Nel 1797 cade la Repubblica di San Marco e comincia per Venezia un susseguirsi di vicende politiche che acuiscono i problemi delle industrie lagunari del vetro, per le quali si riducono le possibiità occupazionali.
Nel 1806, in seguito ai decreti napoleonici, vengono abolite le corporazioni artigianali e quindi anche quella dei vetrai non è più vincolata alle disposizioni delle magistrature tutorie contenute mella Mariegola dell’Arte.
Le fornaci di vetro comune non hanno vita facile per la concorrenza delle vetrerie di Boemia, Stiria e Carinzia, i cui prodotti, dopo il 1815, inondano i nostri meracti.

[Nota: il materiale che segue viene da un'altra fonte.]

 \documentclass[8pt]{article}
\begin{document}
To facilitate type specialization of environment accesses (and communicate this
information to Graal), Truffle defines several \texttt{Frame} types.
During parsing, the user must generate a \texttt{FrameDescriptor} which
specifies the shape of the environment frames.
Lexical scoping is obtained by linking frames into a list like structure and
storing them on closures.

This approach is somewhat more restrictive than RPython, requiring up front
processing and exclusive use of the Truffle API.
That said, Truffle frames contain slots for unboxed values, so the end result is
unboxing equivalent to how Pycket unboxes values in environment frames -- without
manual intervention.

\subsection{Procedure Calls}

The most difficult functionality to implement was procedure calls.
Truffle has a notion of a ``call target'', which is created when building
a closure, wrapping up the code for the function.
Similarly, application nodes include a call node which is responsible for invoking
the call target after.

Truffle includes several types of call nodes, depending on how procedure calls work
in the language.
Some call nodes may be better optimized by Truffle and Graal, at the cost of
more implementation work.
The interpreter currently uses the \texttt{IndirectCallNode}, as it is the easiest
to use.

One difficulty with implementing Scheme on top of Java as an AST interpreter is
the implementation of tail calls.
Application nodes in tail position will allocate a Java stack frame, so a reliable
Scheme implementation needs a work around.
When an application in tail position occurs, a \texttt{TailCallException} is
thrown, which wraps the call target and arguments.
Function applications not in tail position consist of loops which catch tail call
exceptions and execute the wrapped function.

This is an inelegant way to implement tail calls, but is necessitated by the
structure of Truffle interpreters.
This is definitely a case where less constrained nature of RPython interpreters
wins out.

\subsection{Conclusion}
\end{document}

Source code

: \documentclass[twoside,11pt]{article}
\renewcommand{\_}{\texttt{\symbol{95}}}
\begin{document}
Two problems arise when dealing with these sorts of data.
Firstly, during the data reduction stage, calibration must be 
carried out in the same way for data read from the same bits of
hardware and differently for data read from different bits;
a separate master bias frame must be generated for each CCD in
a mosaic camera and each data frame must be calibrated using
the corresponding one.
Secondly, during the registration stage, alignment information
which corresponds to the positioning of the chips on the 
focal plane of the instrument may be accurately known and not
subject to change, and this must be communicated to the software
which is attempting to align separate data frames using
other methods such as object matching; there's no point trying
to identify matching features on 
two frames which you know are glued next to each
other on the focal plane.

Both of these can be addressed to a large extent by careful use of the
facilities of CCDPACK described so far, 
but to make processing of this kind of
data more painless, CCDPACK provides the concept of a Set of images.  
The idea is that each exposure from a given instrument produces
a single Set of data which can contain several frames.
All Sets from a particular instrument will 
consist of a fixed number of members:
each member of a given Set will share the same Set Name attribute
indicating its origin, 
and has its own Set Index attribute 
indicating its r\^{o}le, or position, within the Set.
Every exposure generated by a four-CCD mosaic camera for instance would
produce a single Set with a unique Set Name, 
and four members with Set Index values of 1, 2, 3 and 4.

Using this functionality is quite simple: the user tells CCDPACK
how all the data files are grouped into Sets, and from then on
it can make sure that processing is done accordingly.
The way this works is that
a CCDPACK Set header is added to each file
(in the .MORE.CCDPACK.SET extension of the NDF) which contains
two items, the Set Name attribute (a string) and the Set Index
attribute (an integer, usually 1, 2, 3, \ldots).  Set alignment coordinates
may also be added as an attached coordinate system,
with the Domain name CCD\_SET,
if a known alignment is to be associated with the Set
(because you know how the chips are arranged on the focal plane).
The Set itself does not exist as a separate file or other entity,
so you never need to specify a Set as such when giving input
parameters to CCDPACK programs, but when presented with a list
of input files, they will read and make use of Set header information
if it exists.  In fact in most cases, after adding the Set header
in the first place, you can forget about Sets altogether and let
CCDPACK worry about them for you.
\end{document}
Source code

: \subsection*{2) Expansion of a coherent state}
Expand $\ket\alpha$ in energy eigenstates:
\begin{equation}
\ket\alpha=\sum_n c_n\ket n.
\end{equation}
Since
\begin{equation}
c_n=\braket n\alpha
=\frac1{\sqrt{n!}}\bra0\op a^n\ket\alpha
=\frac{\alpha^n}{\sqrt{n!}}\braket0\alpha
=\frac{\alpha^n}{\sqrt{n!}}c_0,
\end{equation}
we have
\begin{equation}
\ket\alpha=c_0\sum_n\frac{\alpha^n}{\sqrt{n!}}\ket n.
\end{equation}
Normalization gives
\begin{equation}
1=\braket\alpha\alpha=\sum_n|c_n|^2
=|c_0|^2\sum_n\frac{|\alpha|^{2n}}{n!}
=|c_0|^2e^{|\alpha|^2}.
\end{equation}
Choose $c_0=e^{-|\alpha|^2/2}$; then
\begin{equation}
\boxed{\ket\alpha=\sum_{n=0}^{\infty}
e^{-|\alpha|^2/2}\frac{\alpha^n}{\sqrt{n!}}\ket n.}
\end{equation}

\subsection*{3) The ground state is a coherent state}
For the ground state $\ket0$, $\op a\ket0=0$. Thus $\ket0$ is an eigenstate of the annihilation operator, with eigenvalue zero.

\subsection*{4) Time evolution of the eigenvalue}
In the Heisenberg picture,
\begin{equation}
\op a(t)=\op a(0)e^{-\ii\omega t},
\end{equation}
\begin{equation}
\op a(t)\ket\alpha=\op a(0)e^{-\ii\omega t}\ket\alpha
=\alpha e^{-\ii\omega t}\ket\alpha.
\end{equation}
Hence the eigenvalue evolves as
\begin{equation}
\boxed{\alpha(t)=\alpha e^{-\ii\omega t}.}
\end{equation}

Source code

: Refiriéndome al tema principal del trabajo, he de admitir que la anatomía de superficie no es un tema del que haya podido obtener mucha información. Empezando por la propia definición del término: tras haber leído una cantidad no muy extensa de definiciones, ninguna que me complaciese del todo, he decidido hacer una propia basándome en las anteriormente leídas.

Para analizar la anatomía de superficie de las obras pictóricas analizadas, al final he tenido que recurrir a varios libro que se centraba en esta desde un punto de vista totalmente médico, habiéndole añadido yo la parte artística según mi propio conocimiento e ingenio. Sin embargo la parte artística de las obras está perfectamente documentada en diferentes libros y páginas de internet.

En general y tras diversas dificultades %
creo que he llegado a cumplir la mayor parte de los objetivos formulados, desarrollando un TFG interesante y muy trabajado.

A questo si debbono aggiungere l’emigrazione dei vetrai, con conseguente diffusione dei segreti di lavorazione, e gli alti dazi che devono essere pagati sulle materie prime importate e sui prodotti da esportare.
Anche il vetro artistico tra la fine del XVIII e l’inizio del XIX secolo manifesta segni di decadenza sia a livello tecnico , sia a livello estetico, continuando, molto rozzamente, la tradizione dei vetri dipinti a smalto dei Brussa.
Ma Domenico Bussolin, nel 1938, e Pietro Bigaglia, nel 1845, riprendono la produzione del vetro filigranato con dei bellissimi tessuti dai colori vivaci e dalla grande varietà di intrecci.
Sempre a Pietro Bigaglia va ascritto il merito di aver ripreso la produzione dell'”avventurina”, mentre lorenzo Radi primeggiò nei “calcedoni”.
I primi segni di rinascita dell’artigianato muranese si avvertono, dopo la metà del secolo, quando viene fondata la fabbrica Fratelli Toso e, nel 1859, il laboratoriodi Antonio Salviati.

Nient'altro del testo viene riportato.